● **PROBLEM**:
Restate word for word the span that opens with the line containing "REMAINS AT ALL" and closes with the final line of the data; give only those lines.

● **LISTED ENTRIES**:
# # # #

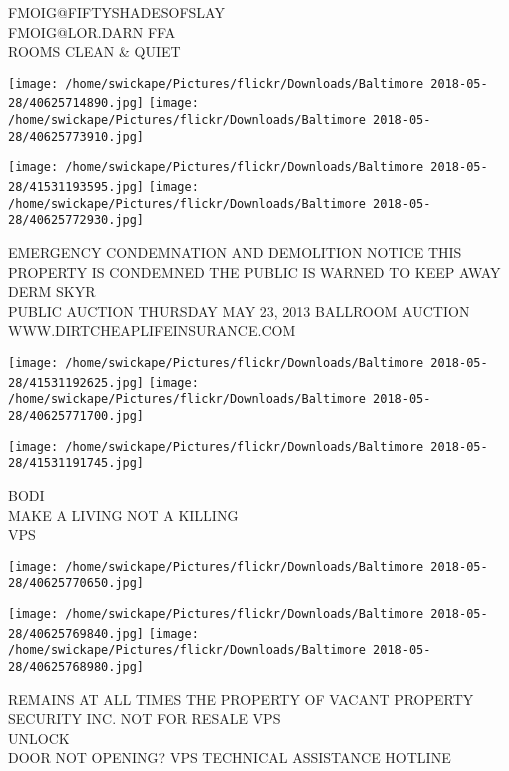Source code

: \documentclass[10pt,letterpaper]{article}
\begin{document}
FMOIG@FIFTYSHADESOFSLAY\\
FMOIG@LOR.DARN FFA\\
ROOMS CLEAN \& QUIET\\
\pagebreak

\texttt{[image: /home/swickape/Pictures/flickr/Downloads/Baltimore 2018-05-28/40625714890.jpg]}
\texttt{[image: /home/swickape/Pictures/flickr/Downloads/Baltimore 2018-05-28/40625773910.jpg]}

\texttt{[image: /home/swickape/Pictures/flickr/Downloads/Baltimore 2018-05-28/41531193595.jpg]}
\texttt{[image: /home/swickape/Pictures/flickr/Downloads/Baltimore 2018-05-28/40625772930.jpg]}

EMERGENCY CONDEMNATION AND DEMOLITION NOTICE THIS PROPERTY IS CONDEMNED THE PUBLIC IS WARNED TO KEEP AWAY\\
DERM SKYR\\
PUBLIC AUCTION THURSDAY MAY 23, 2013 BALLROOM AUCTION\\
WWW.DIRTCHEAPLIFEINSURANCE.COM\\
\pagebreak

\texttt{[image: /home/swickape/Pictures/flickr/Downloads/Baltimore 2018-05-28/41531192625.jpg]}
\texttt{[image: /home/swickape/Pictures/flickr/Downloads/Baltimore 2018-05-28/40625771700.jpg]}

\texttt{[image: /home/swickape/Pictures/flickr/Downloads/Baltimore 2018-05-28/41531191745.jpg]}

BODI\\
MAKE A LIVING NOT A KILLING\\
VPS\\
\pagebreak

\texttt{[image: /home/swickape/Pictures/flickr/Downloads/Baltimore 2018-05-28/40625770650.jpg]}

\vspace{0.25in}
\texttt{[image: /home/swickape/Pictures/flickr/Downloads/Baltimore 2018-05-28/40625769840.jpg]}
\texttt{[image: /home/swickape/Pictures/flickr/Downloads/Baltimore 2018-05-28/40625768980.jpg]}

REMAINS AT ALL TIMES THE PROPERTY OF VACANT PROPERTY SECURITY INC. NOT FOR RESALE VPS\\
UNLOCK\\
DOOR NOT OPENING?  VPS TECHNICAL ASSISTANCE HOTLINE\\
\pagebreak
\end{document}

# # # #

● **THE ANSWER**:
REMAINS AT ALL TIMES THE PROPERTY OF VACANT PROPERTY SECURITY INC. NOT FOR RESALE VPS\\
UNLOCK\\
DOOR NOT OPENING?  VPS TECHNICAL ASSISTANCE HOTLINE\\
\pagebreak
\end{document}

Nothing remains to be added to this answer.